Tuesday, 21 April 2015

JUDAS...Part 4.

I stared at the mirror. A young, black boy stared back, grinning widely. I shook my head and made for the living room, trying to force a smile. My parents had organized a thanksgiving celebration for me. There had been a thanksgiving mass earlier that day. The Isikaros happened to be a popular and influential lot. My dad, an Orthopaedic Surgeon, owned a busy hospital down the street. His younger brother was a psychiatrist practising in the United States. He flew into the country for the thanksgiving. 

I stood at the door, hesitant to turn the knob. The surge of unknown persons staring strangely at me was becoming a huge burden. Suddenly, the door opened. I smiled.
"You have gone into hiding again, abi?"
It was my mum. She held my hand and led me into the living room. I was flustered.
"Your uncle wants to see you."
We greeted some of her lawyer friends as we passed. She was a young magistrate and an amiable woman.

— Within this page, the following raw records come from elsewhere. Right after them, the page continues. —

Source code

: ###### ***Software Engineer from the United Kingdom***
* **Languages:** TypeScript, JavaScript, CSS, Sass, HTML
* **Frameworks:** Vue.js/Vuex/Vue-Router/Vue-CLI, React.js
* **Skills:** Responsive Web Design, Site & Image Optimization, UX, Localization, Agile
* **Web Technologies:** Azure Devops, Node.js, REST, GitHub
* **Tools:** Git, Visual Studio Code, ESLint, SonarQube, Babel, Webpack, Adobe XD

My uncle was sitting with my dad at the balcony. We met Tessy at the door.
"Have you seen Cynthia? She was looking for you." She gave me a wink and left quickly to resume her food-sharing duties. I smiled. Tessy was my rebellious elder sister, a 300-level Economics undergraduate at the University of Nigeria. She was writing her semester exams in school when I woke up at the hospital and she came home soon after. She regaled me with stories of her battles with my dad, starting from when she chose to do Economics instead of Medicine. My dad had been furious. First, it was me going to the seminary against his wish. Then, Tessy choosing the well-worn path of demand and supply. She showed me all the albums containing the family photographs. I only saw images of strangers.

"Jude, Jude!" My uncle was smiling, a glass of wine in his left hand.
"Good afternoon, Sir." I stared at him intently, struggling to recollect. Nothing.
"Don't try so hard," he said, motioning me to sit. My dad excused himself and went inside with my mum to meet with some guests.
"I heard you were discharged from the hospital last week."
"Yes. I will be going for a check-up tomorrow."
"Any luck remembering any of these?" He motioned around the balcony.
I shook my head.

"I heard you woke up as Judas."
I nodded. "All I remember is my past life in Judea. Up until the suicide."
His brow narrowed. "You remember the suicide?" He looked around to make sure we were out of earshots. "I was told you hanged because of a girl."
I looked away. "I don't remember any of that. I mean, Jude's suicide. I recall vividly that I betrayed my Master. I expected Him to perform a grand miraculous escape. He didn't. He ended up dead. I could not bear it. I heard voices taunting and laughing at me. I tried to hang myself, but decided against it at the last minute. Unfortunately, I slipped and hanged."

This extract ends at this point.